Dépolluer les océans… avec des insectes!

La dégradation du plastique représente l’un des grands défis environnementaux actuels. Une équipe de l’Université du Québec à Rimouski, de l’Institut des sciences de la mer et de la Faculté de médecine vétérinaire de l’Université de Montréal vient de lancer un projet qui s’attaque à la fois à la pollution générée par les microplastiques (MPs) et à la durabilité de l’aquaculture. Comment? En utilisant les ténébrions meuniers, ces petits insectes souvent associés au compostage.

Les MPs sont de minuscules particules issues de la dégradation des plastiques qui contaminent les océans, les espèces aquatiques et même les produits de la mer destinés à la consommation humaine. « Ils agissent comme vecteurs de contaminants toxiques. Les MPs constituent ainsi un risque physique pour les organismes en libérant des additifs qui sont utilisés par l’industrie pour leurs propriétés antioxydantes, anti-ultraviolets ou antiadhésives, par exemple. Ces substances peuvent représenter un risque pour la croissance, la reproduction et la survie des organismes marins », explique le professeur Youssouf Djibril Soubaneh.

L’équipe de recherche souhaite évaluer si les ténébrions peuvent jouer un rôle dans la bioremédiation des MPs et s’ils peuvent être utilisés comme source de nourriture alternative pour les crevettes d’élevage, tout en garantissant leur innocuité. « Nous allons aussi analyser quels sont les risques pour la santé des crevettes aquacoles qui sont nourries avec des ténébrions ayant ingérés des MPs et comment on peut optimiser ce processus de bioremédiation des microplastiques par l’utilisation de ténébrions comme source de nourriture », indique la professeure en pathologie vétérinaire Marie-Odile Benoit-Biancamano de la Faculté de médecine vétérinaire de l’UdeM.

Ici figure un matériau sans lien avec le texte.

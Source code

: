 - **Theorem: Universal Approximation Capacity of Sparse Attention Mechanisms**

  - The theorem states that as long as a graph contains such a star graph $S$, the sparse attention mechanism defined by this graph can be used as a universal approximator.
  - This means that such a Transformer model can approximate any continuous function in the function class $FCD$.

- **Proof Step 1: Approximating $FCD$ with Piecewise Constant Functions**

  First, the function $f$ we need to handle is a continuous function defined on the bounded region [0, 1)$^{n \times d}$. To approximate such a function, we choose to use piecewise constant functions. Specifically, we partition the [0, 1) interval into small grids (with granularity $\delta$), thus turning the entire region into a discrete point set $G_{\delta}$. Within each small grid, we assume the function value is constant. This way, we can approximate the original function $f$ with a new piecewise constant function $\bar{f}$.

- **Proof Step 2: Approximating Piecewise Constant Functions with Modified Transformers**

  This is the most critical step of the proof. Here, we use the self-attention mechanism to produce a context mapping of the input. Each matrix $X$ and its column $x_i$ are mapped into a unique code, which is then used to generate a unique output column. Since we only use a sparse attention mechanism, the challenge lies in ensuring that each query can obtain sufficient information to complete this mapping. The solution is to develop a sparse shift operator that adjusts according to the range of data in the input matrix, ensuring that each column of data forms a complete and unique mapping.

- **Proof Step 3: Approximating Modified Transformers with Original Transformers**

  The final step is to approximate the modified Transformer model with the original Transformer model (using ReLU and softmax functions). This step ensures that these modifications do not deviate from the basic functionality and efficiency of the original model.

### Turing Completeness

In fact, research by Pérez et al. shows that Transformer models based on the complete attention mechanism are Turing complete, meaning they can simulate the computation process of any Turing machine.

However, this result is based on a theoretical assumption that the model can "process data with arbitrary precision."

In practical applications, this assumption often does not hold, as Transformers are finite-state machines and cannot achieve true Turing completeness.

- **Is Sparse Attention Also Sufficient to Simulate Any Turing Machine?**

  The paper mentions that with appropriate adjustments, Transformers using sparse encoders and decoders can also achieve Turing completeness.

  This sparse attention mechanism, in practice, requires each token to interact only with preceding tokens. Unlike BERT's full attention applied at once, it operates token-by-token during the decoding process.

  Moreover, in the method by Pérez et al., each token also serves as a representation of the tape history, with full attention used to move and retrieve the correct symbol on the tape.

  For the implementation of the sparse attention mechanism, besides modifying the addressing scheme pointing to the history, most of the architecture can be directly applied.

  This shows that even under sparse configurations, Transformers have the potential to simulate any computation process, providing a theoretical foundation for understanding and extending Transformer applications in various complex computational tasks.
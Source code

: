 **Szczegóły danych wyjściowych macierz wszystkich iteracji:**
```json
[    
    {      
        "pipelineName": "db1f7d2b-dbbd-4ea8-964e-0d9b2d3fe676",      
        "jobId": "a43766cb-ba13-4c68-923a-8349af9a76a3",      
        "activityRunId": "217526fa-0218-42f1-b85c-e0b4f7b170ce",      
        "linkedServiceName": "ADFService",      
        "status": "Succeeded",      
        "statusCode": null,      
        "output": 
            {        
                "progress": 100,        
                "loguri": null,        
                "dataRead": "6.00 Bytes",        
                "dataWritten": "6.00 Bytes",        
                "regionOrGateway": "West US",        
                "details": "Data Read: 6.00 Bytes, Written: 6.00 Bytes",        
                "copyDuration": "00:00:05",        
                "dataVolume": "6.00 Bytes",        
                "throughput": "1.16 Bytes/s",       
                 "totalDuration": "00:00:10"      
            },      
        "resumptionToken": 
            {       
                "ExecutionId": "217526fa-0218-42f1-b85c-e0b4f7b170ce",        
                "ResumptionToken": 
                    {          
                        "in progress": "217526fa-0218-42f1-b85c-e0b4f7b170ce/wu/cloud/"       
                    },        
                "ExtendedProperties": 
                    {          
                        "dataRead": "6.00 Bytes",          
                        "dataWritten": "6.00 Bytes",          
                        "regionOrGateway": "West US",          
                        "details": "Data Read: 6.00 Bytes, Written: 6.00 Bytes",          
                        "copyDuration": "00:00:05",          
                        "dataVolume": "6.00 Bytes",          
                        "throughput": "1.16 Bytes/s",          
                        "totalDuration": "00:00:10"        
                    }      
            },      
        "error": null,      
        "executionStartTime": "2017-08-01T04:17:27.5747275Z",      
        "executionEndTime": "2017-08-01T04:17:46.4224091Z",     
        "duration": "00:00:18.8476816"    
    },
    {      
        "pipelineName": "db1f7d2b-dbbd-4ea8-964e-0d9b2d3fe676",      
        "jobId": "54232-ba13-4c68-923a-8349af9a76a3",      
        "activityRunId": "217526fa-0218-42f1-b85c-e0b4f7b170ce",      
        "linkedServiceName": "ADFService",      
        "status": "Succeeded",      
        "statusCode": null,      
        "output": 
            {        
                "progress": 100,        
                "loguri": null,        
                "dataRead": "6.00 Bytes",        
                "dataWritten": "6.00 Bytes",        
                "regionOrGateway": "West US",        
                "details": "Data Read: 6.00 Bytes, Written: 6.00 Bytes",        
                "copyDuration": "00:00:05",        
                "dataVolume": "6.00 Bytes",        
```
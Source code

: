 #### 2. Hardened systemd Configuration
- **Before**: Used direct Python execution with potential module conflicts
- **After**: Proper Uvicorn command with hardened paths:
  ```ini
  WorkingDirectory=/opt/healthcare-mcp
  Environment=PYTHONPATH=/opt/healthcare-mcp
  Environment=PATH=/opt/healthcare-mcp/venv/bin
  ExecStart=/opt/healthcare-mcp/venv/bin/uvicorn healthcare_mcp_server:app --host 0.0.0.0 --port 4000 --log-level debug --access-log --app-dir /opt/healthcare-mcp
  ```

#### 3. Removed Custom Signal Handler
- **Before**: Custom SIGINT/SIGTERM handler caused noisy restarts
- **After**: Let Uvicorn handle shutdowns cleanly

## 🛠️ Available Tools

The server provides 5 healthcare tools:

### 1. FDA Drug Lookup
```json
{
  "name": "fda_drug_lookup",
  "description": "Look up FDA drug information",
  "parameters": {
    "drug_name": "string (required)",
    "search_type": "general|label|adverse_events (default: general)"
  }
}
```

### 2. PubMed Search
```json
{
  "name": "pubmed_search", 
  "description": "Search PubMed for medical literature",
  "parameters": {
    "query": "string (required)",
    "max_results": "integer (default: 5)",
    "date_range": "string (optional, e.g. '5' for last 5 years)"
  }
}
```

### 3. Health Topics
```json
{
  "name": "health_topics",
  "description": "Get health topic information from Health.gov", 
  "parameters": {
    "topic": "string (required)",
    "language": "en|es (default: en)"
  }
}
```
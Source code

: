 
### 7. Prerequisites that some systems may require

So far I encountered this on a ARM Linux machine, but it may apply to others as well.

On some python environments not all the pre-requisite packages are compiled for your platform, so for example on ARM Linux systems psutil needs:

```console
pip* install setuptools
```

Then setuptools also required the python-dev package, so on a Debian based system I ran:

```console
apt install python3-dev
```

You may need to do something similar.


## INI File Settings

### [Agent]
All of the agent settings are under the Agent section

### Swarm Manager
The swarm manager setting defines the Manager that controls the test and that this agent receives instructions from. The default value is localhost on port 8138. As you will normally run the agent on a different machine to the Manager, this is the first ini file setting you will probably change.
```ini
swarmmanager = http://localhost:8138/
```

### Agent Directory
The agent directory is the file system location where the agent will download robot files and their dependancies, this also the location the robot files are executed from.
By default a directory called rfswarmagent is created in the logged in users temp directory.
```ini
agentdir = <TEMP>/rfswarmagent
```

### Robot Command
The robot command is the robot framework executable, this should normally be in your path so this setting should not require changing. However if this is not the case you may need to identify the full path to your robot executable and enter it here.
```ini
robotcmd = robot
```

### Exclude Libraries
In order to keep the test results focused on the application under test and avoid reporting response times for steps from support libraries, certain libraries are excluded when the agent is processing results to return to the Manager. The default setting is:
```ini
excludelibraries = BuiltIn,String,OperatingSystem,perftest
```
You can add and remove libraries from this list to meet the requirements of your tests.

Concrètement, l’équipe de recherche va évaluer la capacité des ténébrions à ingérer et à fragmenter les microplastiques. « Nous utiliserons des techniques de pointe comme la radiomarquage au carbone 14 pour suivre la dégradation et la bioaccumulation. Dans un deuxième temps, nous allons examiner les effets de la consommation de ces insectes sur la santé de crevettes d’élevage, la Litopenaeus vannamei, qui est une espèce clé de l’aquaculture au Canada », précise la professeure en hygiène des denrées alimentaires de l’UdeM Fanny Renois.

Les chercheuses et chercheurs analyseront par ailleurs la présence de polluants dans les tissus, les impacts sur la croissance, la santé et le métabolisme ainsi que le transfert potentiel dans la chaîne alimentaire. « En proposant une approche circulaire alliant dépollution et nutrition, cette recherche ouvre la voie à de nouvelles stratégies pour valoriser les déchets plastiques et repenser la chaîne alimentaire aquacole, dans un contexte marqué par les défis du changement climatique », observe le professeur en écotoxicologie Zhe Lu.

Le professeur Youssouf Djibril Soubaneh. (Photo : Stéphane Lizotte)

L’équipe souhaite recruter une ou un candidat au doctorat en océanographie dans le cadre de ce projet de recherche. Une bourse d’excellence d’une valeur de de 66 000 $ (soit 22 000 $ par années durant trois ans) sera octroyée par l’ISMER à la personne choisie.

Si l’utilisation de la farine de ténébrions comme alternative de protéine alimentaire durable est bien documentée dans la littérature scientifique, il y a peu d’études qui s’intéressent aux risques de ces farines comme vecteurs de transfert de microplastiques, conclut le professeur Soubaneh. « Le potentiel des larves de ténébrions meuniers de même leurs impacts sur la dégradation des MPs dans les milieux aquatiques demeurent mal compris. C’est ce que notre projet de recherche propose d’explorer. »

Ce partenariat de recherche découle de la volonté de l’UQAR et de l’UdeM d’unir leurs expertises scientifiques dans le contexte de la délocalisation du programme de doctorat en médecine vétérinaire à Rimouski. L’étudiante ou l’étudiants au doctorat en océanographie qui fera partie de l’équipe sera d’ailleurs dirigé par des professeures et professeurs des deux universités. Le projet de recherche va se poursuivre jusqu’en 2028.